In these dreary, waiting-for-training-camp-to-start whilst cheating on the ‘Bockers by
befouling a Sunday enjoying the televised company of the other fine New York sporting outfits like say, the Jets/ Mets/Giants/Yanks, perhaps you’d like to to take a leisurely stroll through the entire history of the garments that our favorite cagers have donned? If so, Jonah Kaner at TheKnicksWall.com and I have just the bit o’ scribbling you’ve been searching for.
Naturally, I have my personal favorite:
So effin’ purty. In the post, I get a little wordier:
Minor quibbles notwithstanding, when you see this set, you think, “Knicks.” For the longstanding franchises in any sport, it’s wonderful to think you could somehow have Babe Ruth standing in the dugout next to Derek Jeter and if only in terms of their garb, neither man would look out of place. Eli Manning could heave a pass downfield to Frank Gifford. Rod Gilbert and Marion Gaborik could streak down the ice on a two on one. Or even the more creatively imaginative among us could dream of Walt Frazier leading a fast break to only dump the ball off at the last possible moment to a trailing Amar’e Stoudemire.

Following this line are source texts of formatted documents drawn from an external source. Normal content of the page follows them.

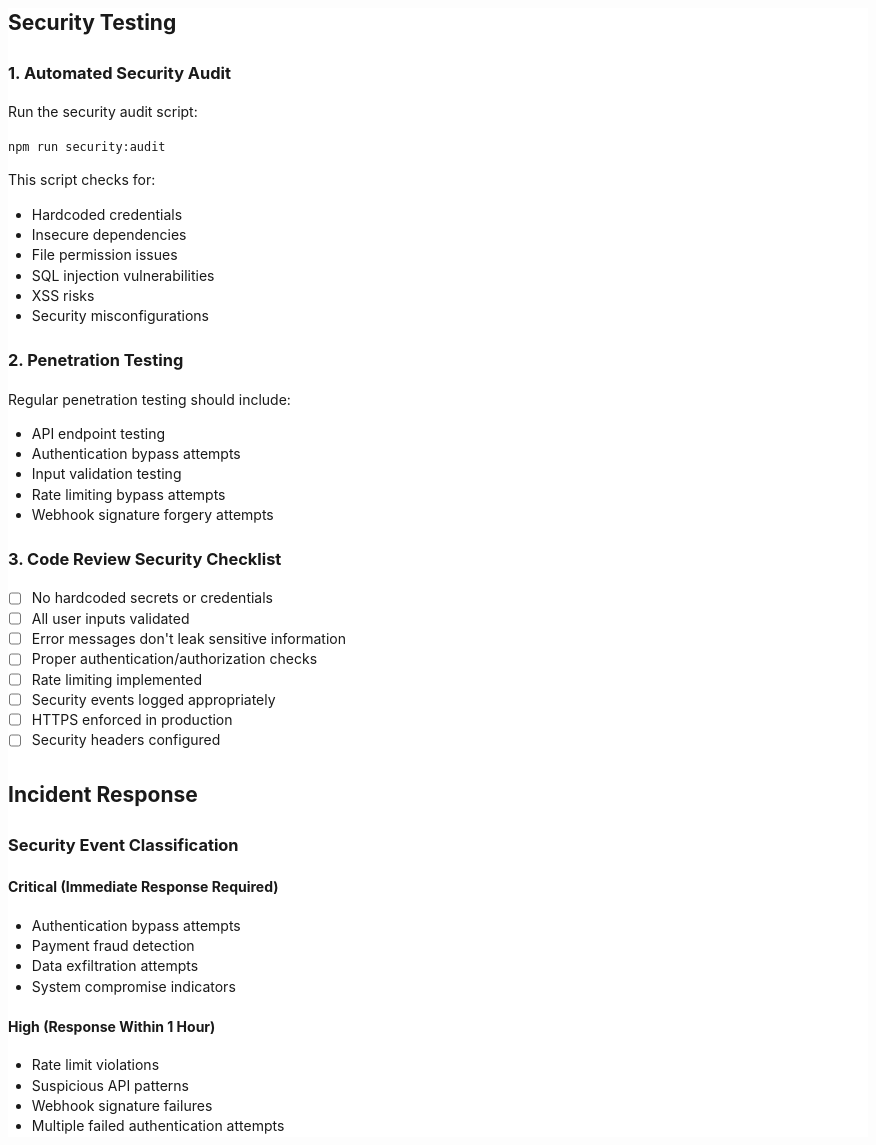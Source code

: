 ## Security Testing

### 1. Automated Security Audit
Run the security audit script:
```bash
npm run security:audit
```

This script checks for:
- Hardcoded credentials
- Insecure dependencies
- File permission issues
- SQL injection vulnerabilities
- XSS risks
- Security misconfigurations

### 2. Penetration Testing
Regular penetration testing should include:
- API endpoint testing
- Authentication bypass attempts
- Input validation testing
- Rate limiting bypass attempts
- Webhook signature forgery attempts

### 3. Code Review Security Checklist
- [ ] No hardcoded secrets or credentials
- [ ] All user inputs validated
- [ ] Error messages don't leak sensitive information
- [ ] Proper authentication/authorization checks
- [ ] Rate limiting implemented
- [ ] Security events logged appropriately
- [ ] HTTPS enforced in production
- [ ] Security headers configured

## Incident Response

### Security Event Classification

#### Critical (Immediate Response Required)
- Authentication bypass attempts
- Payment fraud detection
- Data exfiltration attempts
- System compromise indicators

#### High (Response Within 1 Hour)
- Rate limit violations
- Suspicious API patterns
- Webhook signature failures
- Multiple failed authentication attempts
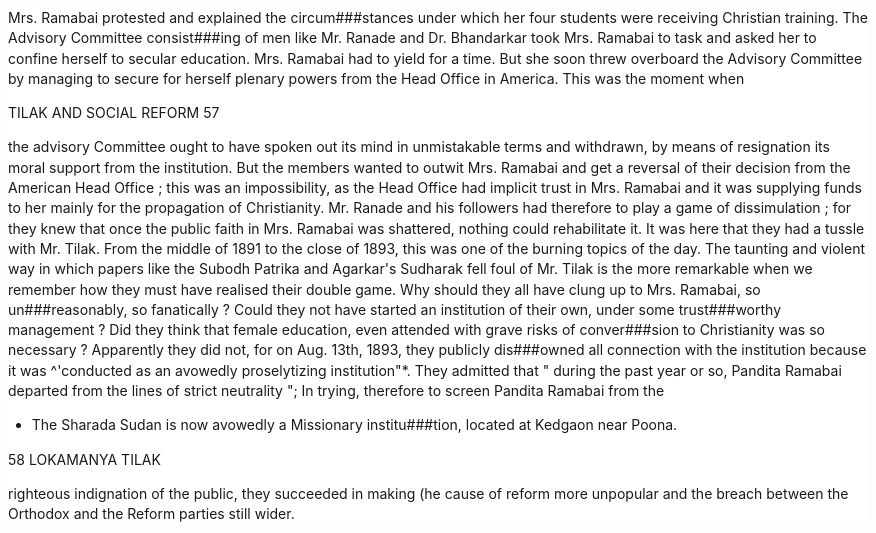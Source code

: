 Mrs. Ramabai protested and explained the circum###stances under which her four students were receiving 
Christian training. The Advisory Committee consist###ing of men like Mr. Ranade and Dr. Bhandarkar 
took Mrs. Ramabai to task and asked her to 
confine herself to secular education. Mrs. Ramabai 
had to yield for a time. But she soon 
threw overboard the Advisory Committee by 
managing to secure for herself plenary powers from the 
Head Office in America. This was the moment when 



TILAK AND SOCIAL REFORM 57 

the advisory Committee ought to have spoken out its 
mind in unmistakable terms and withdrawn, by means 
of resignation its moral support from the institution. 
But the members wanted to outwit Mrs. Ramabai and 
get a reversal of their decision from the American Head 
Office ; this was an impossibility, as the Head Office had 
implicit trust in Mrs. Ramabai and it was supplying 
funds to her mainly for the propagation of Christianity. 
Mr. Ranade and his followers had therefore to play a 
game of dissimulation ; for they knew that once the 
public faith in Mrs. Ramabai was shattered, nothing 
could rehabilitate it. It was here that they had a 
tussle with Mr. Tilak. From the middle of 1891 to the 
close of 1893, this was one of the burning topics of the 
day. The taunting and violent way in which papers 
like the Subodh Patrika and Agarkar's Sudharak fell foul 
of Mr. Tilak is the more remarkable when we remember 
how they must have realised their double game. Why 
should they all have clung up to Mrs. Ramabai, so un###reasonably, so fanatically ? Could they not have 
started an institution of their own, under some trust###worthy management ? Did they think that female 
education, even attended with grave risks of conver###sion to Christianity was so necessary ? Apparently 
they did not, for on Aug. 13th, 1893, they publicly dis###owned all connection with the institution because it was 
^'conducted as an avowedly proselytizing institution"*. 
They admitted that " during the past year or so, Pandita 
Ramabai departed from the lines of strict neutrality "; 
In trying, therefore to screen Pandita Ramabai from the 

* The Sharada Sudan is now avowedly a Missionary institu###tion, located at Kedgaon near Poona. 



58 LOKAMANYA TILAK 

righteous indignation of the public, they succeeded in 
making (he cause of reform more unpopular and the 
breach between the Orthodox and the Reform parties 
still wider.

In the modern world, where anything and everything seems to be in a state of constant upheaval, it allows Americans (who if nothing else, specialize in re-inventing themselves) to have a sense of history, of timelessness, even if the only thing binding the generations together is a bit of cloth. That’s one of the things that make sport great. It ties together generations – both of teams and players but also of fans from father/mother to son and daughter.
In brief, while these may not be the most creative or dazzling uniforms, they embody what it means to be a Knick. So yeah, I kinda dig them.